══ STUDY MATERIAL ══
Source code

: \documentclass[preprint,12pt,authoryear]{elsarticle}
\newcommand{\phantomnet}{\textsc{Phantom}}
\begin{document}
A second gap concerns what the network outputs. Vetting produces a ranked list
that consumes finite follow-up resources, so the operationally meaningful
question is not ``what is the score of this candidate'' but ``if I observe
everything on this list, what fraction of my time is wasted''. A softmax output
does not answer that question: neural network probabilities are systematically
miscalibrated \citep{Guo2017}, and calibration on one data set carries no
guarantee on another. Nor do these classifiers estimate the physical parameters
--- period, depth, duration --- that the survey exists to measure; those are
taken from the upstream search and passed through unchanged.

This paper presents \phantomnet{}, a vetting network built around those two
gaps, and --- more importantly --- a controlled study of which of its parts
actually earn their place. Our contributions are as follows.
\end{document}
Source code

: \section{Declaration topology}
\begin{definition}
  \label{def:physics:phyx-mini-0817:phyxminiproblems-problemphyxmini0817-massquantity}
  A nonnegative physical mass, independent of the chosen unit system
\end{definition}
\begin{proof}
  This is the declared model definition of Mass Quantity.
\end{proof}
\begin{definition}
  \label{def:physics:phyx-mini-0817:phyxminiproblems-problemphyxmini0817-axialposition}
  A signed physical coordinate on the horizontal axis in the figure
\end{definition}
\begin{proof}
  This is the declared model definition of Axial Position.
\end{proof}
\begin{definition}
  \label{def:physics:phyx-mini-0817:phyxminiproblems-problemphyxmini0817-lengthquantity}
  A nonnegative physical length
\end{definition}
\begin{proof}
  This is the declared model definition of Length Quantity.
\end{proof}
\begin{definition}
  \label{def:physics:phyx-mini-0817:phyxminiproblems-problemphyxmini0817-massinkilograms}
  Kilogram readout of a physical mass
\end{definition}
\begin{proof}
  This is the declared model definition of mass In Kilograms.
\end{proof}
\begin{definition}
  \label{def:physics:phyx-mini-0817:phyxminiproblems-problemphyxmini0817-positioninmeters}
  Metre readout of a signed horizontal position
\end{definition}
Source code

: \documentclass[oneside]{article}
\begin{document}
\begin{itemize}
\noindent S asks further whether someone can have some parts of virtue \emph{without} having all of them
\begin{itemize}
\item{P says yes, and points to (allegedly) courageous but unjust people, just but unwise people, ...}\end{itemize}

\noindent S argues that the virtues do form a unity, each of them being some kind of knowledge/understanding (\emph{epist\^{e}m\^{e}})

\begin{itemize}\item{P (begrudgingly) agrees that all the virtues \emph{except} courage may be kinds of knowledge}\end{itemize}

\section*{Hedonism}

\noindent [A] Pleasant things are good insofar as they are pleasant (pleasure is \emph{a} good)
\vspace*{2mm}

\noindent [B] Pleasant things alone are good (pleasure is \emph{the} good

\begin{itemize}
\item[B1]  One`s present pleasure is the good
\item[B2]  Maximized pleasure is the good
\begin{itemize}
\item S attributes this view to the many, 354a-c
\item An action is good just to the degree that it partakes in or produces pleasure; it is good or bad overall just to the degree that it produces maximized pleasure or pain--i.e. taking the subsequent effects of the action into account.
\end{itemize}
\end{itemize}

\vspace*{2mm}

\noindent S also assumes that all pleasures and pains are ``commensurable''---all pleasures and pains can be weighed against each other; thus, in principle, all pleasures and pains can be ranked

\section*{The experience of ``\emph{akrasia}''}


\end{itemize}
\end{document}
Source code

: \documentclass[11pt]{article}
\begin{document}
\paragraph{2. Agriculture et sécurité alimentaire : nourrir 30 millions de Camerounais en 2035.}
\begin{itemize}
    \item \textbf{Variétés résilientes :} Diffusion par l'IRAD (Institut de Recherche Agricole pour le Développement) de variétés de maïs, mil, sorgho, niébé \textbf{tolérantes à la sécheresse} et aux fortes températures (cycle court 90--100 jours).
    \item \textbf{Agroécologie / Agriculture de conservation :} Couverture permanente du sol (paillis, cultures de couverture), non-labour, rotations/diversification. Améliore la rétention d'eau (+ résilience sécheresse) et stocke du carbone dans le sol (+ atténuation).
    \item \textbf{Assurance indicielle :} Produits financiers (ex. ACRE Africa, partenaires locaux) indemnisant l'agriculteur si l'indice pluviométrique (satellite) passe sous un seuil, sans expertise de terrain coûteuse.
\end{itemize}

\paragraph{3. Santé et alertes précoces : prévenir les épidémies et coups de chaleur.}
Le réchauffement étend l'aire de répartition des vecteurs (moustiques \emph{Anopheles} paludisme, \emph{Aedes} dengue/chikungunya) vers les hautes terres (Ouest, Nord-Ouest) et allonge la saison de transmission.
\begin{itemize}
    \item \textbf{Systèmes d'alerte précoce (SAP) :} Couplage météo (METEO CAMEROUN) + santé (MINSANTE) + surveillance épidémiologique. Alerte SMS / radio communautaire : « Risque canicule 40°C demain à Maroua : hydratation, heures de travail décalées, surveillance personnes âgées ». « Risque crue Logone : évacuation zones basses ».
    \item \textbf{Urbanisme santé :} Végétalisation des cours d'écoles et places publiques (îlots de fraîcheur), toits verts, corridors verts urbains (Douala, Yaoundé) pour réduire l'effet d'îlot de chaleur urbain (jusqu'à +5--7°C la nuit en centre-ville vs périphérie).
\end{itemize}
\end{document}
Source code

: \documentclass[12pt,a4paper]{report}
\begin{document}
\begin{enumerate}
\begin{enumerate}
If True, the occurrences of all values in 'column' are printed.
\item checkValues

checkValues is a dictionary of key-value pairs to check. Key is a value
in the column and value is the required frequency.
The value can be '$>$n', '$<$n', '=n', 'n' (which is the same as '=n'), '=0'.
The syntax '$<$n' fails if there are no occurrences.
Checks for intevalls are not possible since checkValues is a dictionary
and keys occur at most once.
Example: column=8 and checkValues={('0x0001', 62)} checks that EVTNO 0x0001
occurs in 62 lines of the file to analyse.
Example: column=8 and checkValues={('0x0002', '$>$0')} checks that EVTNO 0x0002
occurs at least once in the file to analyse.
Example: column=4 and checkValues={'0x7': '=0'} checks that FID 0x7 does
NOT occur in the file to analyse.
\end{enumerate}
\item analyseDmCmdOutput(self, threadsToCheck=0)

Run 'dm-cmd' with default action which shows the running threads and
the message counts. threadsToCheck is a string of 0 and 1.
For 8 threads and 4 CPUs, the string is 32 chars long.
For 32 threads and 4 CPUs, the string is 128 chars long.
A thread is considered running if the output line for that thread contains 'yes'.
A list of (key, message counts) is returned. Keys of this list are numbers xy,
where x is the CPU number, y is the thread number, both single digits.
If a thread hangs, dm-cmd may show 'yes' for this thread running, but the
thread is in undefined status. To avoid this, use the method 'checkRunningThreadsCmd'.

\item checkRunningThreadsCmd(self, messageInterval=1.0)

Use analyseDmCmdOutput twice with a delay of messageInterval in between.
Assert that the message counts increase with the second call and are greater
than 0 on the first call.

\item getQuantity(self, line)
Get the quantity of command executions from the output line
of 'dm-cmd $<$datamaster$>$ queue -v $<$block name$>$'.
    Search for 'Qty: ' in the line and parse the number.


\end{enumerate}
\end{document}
═══
- _ABOUT THIS TASK_: Return only the number of lines above that include the word "self".

- _RESPONSE BELOW_: 3